### Supplied material
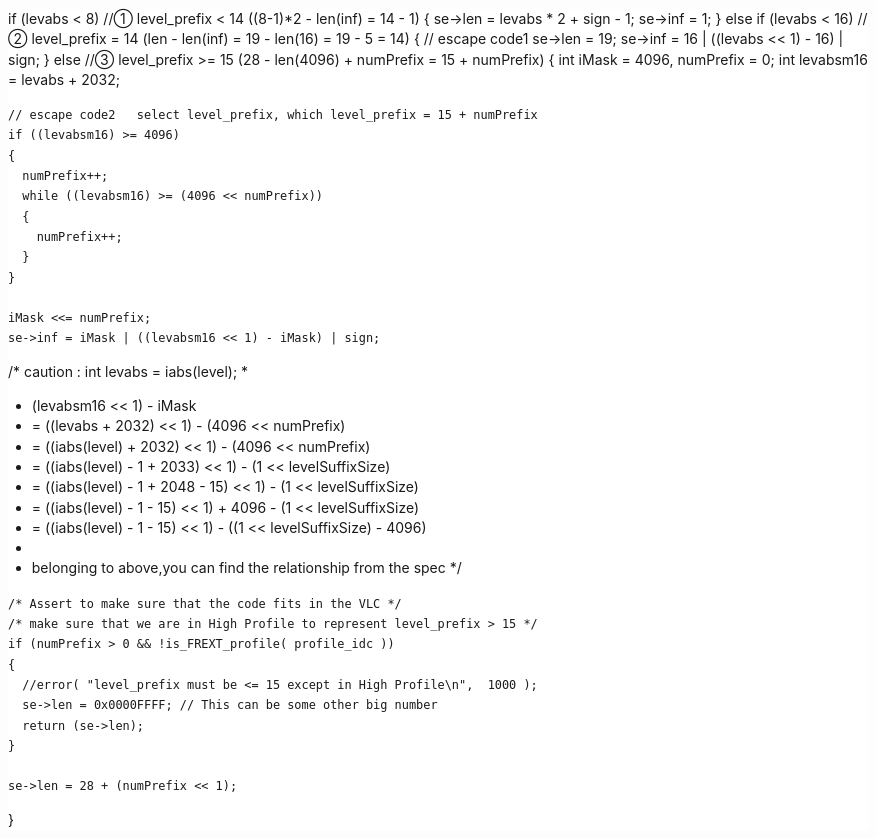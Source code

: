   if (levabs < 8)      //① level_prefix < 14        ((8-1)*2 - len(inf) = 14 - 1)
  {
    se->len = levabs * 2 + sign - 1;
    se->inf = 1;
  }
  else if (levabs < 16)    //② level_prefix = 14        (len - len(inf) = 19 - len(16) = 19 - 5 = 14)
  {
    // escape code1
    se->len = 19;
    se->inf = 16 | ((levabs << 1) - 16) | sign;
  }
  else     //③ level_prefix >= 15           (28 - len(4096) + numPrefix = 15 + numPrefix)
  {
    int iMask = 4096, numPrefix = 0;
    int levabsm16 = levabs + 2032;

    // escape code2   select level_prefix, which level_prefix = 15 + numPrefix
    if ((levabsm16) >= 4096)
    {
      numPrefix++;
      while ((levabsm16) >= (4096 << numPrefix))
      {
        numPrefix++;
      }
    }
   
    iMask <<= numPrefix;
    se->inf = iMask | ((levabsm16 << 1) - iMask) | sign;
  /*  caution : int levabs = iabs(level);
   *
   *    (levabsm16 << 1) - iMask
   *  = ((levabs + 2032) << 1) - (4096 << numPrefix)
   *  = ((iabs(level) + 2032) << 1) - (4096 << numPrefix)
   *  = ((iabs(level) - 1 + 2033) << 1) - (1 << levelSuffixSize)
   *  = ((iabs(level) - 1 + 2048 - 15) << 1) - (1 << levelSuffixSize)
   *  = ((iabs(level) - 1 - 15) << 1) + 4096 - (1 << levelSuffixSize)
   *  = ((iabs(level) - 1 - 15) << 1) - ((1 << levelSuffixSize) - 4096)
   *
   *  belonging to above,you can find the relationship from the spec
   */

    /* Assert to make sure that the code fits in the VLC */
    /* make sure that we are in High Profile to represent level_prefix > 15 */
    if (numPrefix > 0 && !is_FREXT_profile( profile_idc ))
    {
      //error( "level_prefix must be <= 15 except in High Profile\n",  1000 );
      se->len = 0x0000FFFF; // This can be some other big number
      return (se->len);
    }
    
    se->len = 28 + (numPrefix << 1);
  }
######
### Supplied material
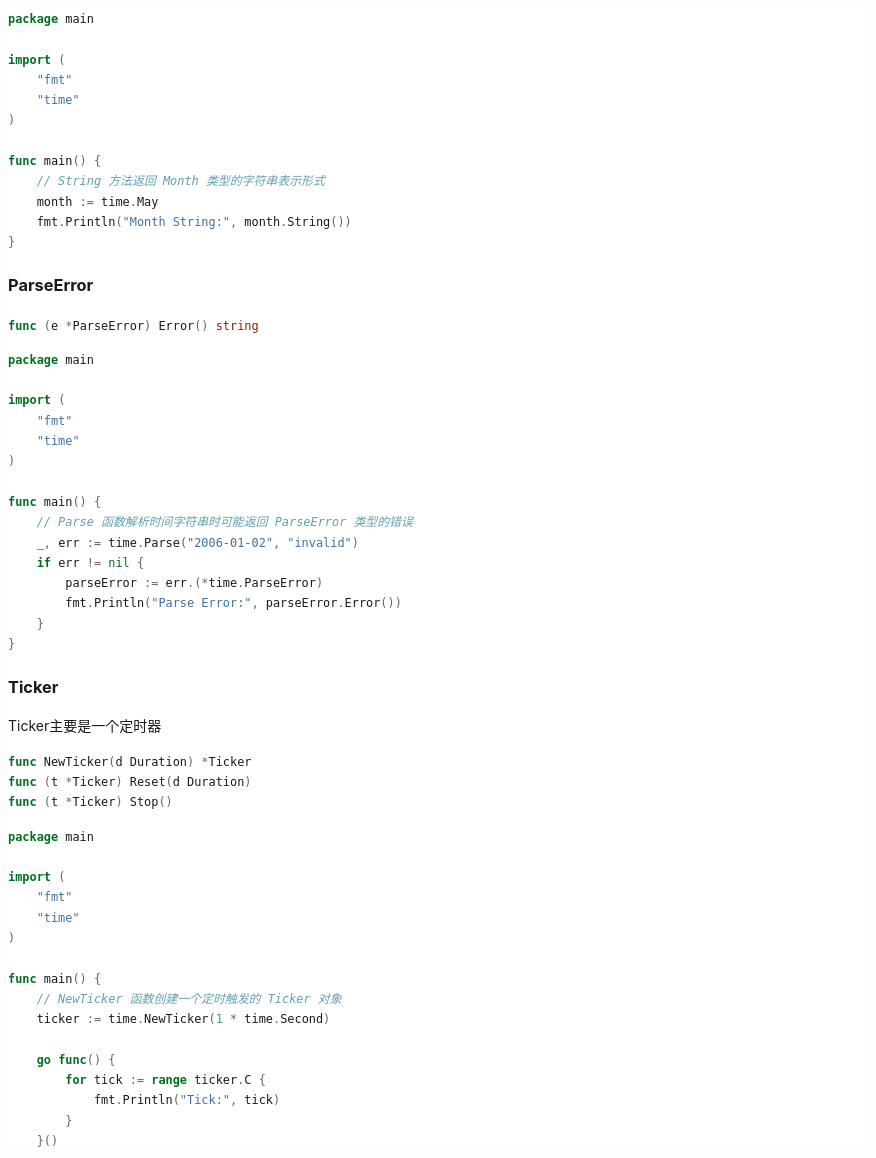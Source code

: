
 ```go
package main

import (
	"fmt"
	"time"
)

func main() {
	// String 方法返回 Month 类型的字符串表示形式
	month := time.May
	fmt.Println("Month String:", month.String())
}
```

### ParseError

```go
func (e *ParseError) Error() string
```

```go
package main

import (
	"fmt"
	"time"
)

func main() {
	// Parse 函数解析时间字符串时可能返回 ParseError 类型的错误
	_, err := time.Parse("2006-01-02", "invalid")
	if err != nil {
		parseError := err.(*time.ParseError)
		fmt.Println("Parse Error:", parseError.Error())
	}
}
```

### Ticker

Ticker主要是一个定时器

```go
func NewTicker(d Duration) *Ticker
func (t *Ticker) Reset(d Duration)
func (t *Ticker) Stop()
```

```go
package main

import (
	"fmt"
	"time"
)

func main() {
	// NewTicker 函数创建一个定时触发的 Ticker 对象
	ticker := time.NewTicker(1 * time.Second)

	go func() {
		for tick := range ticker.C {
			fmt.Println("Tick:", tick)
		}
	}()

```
######
### Supplied material
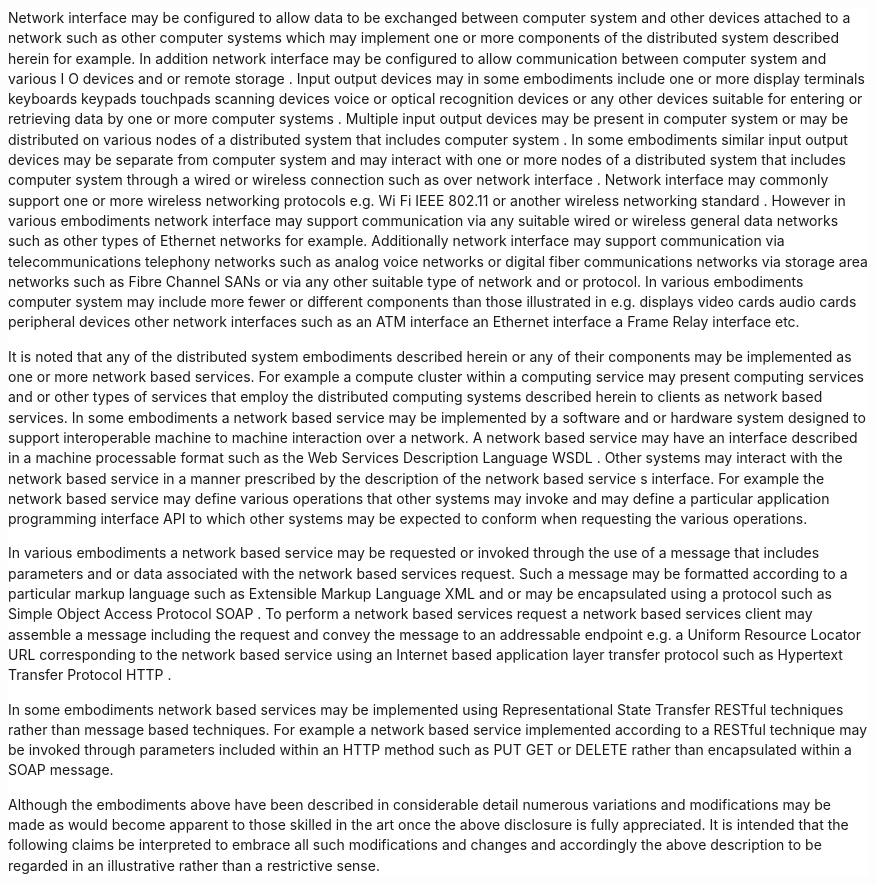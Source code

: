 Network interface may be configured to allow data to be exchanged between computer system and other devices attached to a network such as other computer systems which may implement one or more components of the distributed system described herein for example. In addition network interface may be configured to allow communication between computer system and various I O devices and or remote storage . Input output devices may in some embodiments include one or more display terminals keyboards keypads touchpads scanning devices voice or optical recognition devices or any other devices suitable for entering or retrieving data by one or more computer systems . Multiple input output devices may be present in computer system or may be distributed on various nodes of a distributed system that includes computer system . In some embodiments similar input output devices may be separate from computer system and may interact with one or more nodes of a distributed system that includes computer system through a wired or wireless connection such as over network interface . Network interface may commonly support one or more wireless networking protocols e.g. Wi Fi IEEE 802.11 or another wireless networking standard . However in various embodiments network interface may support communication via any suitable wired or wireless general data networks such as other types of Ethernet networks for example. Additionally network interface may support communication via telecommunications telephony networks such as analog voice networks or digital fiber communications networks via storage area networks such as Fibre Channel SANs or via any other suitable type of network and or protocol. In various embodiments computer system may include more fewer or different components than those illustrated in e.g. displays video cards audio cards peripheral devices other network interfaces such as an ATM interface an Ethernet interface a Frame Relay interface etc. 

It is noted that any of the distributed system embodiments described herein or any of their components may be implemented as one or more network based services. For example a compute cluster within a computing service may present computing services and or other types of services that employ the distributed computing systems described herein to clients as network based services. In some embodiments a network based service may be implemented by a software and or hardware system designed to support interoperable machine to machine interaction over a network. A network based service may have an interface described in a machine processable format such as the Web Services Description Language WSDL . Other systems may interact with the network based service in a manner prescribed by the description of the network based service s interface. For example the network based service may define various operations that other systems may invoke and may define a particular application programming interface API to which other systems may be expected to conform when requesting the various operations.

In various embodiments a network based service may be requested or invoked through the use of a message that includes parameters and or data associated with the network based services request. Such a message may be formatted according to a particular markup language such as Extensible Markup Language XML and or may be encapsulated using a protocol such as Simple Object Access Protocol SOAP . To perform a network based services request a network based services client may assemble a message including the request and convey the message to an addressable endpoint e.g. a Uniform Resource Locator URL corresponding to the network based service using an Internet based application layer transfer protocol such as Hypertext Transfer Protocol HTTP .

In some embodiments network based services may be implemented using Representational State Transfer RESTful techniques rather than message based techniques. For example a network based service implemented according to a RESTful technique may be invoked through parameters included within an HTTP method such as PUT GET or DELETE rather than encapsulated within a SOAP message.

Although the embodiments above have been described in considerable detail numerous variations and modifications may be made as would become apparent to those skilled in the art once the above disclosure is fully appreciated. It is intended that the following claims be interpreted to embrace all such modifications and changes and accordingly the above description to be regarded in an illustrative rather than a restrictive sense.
######
■ **Prompt**:
Your answer must be the count of lines in the data that contain "iMask", with no added words.

■ **Written response**:
4